>>>>

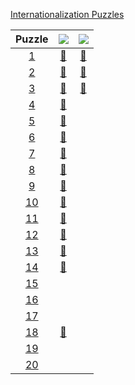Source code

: [Internationali­zation Puzzles](https://i18n-puzzles.com/)

<!-- @BEGIN:Puzzles -->
| Puzzle | ![](https://progress-bar.xyz/15?title=java&scale=20&suffix=/20&progress_background=ff3300) | ![](https://progress-bar.xyz/3?title=python3&scale=20&suffix=/20&progress_background=ff3300) |
| :---: | :---: | :---: |
|[1](https://i18n-puzzles.com/puzzle/1)|[👑](src/main/java/com/github/pareronia/i18n_puzzles/Puzzle2025_01.java)|[👑](src/main/python/Puzzle2025_01.py)|
|[2](https://i18n-puzzles.com/puzzle/2)|[👑](src/main/java/com/github/pareronia/i18n_puzzles/Puzzle2025_02.java)|[👑](src/main/python/Puzzle2025_02.py)|
|[3](https://i18n-puzzles.com/puzzle/3)|[👑](src/main/java/com/github/pareronia/i18n_puzzles/Puzzle2025_03.java)|[👑](src/main/python/Puzzle2025_03.py)|
|[4](https://i18n-puzzles.com/puzzle/4)|[👑](src/main/java/com/github/pareronia/i18n_puzzles/Puzzle2025_04.java)||
|[5](https://i18n-puzzles.com/puzzle/5)|[👑](src/main/java/com/github/pareronia/i18n_puzzles/Puzzle2025_05.java)||
|[6](https://i18n-puzzles.com/puzzle/6)|[👑](src/main/java/com/github/pareronia/i18n_puzzles/Puzzle2025_06.java)||
|[7](https://i18n-puzzles.com/puzzle/7)|[👑](src/main/java/com/github/pareronia/i18n_puzzles/Puzzle2025_07.java)||
|[8](https://i18n-puzzles.com/puzzle/8)|[👑](src/main/java/com/github/pareronia/i18n_puzzles/Puzzle2025_08.java)||
|[9](https://i18n-puzzles.com/puzzle/9)|[👑](src/main/java/com/github/pareronia/i18n_puzzles/Puzzle2025_09.java)||
|[10](https://i18n-puzzles.com/puzzle/10)|[👑](src/main/java/com/github/pareronia/i18n_puzzles/Puzzle2025_10.java)||
|[11](https://i18n-puzzles.com/puzzle/11)|[👑](src/main/java/com/github/pareronia/i18n_puzzles/Puzzle2025_11.java)||
|[12](https://i18n-puzzles.com/puzzle/12)|[👑](src/main/java/com/github/pareronia/i18n_puzzles/Puzzle2025_12.java)||
|[13](https://i18n-puzzles.com/puzzle/13)|[👑](src/main/java/com/github/pareronia/i18n_puzzles/Puzzle2025_13.java)||
|[14](https://i18n-puzzles.com/puzzle/14)|[👑](src/main/java/com/github/pareronia/i18n_puzzles/Puzzle2025_14.java)||
|[15](https://i18n-puzzles.com/puzzle/15)|||
|[16](https://i18n-puzzles.com/puzzle/16)|||
|[17](https://i18n-puzzles.com/puzzle/17)|||
|[18](https://i18n-puzzles.com/puzzle/18)|[👑](src/main/java/com/github/pareronia/i18n_puzzles/Puzzle2025_18.java)||
|[19](https://i18n-puzzles.com/puzzle/19)|||
|[20](https://i18n-puzzles.com/puzzle/20)|||
<!-- @END:Puzzles -->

<<<<

> Task instructions: Output the data above in full and exactly, with every image left out.

> Exercise answer:
Source code

: [Internationali­zation Puzzles](https://i18n-puzzles.com/)

<!-- @BEGIN:Puzzles -->
| Puzzle | ![](https://progress-bar.xyz/15?title=java&scale=20&suffix=/20&progress_background=ff3300) | ![](https://progress-bar.xyz/3?title=python3&scale=20&suffix=/20&progress_background=ff3300) |
| :---: | :---: | :---: |
|[1](https://i18n-puzzles.com/puzzle/1)|[👑](src/main/java/com/github/pareronia/i18n_puzzles/Puzzle2025_01.java)|[👑](src/main/python/Puzzle2025_01.py)|
|[2](https://i18n-puzzles.com/puzzle/2)|[👑](src/main/java/com/github/pareronia/i18n_puzzles/Puzzle2025_02.java)|[👑](src/main/python/Puzzle2025_02.py)|
|[3](https://i18n-puzzles.com/puzzle/3)|[👑](src/main/java/com/github/pareronia/i18n_puzzles/Puzzle2025_03.java)|[👑](src/main/python/Puzzle2025_03.py)|
|[4](https://i18n-puzzles.com/puzzle/4)|[👑](src/main/java/com/github/pareronia/i18n_puzzles/Puzzle2025_04.java)||
|[5](https://i18n-puzzles.com/puzzle/5)|[👑](src/main/java/com/github/pareronia/i18n_puzzles/Puzzle2025_05.java)||
|[6](https://i18n-puzzles.com/puzzle/6)|[👑](src/main/java/com/github/pareronia/i18n_puzzles/Puzzle2025_06.java)||
|[7](https://i18n-puzzles.com/puzzle/7)|[👑](src/main/java/com/github/pareronia/i18n_puzzles/Puzzle2025_07.java)||
|[8](https://i18n-puzzles.com/puzzle/8)|[👑](src/main/java/com/github/pareronia/i18n_puzzles/Puzzle2025_08.java)||
|[9](https://i18n-puzzles.com/puzzle/9)|[👑](src/main/java/com/github/pareronia/i18n_puzzles/Puzzle2025_09.java)||
|[10](https://i18n-puzzles.com/puzzle/10)|[👑](src/main/java/com/github/pareronia/i18n_puzzles/Puzzle2025_10.java)||
|[11](https://i18n-puzzles.com/puzzle/11)|[👑](src/main/java/com/github/pareronia/i18n_puzzles/Puzzle2025_11.java)||
|[12](https://i18n-puzzles.com/puzzle/12)|[👑](src/main/java/com/github/pareronia/i18n_puzzles/Puzzle2025_12.java)||
|[13](https://i18n-puzzles.com/puzzle/13)|[👑](src/main/java/com/github/pareronia/i18n_puzzles/Puzzle2025_13.java)||
|[14](https://i18n-puzzles.com/puzzle/14)|[👑](src/main/java/com/github/pareronia/i18n_puzzles/Puzzle2025_14.java)||
|[15](https://i18n-puzzles.com/puzzle/15)|||
|[16](https://i18n-puzzles.com/puzzle/16)|||
|[17](https://i18n-puzzles.com/puzzle/17)|||
|[18](https://i18n-puzzles.com/puzzle/18)|[👑](src/main/java/com/github/pareronia/i18n_puzzles/Puzzle2025_18.java)||
|[19](https://i18n-puzzles.com/puzzle/19)|||
|[20](https://i18n-puzzles.com/puzzle/20)|||
<!-- @END:Puzzles -->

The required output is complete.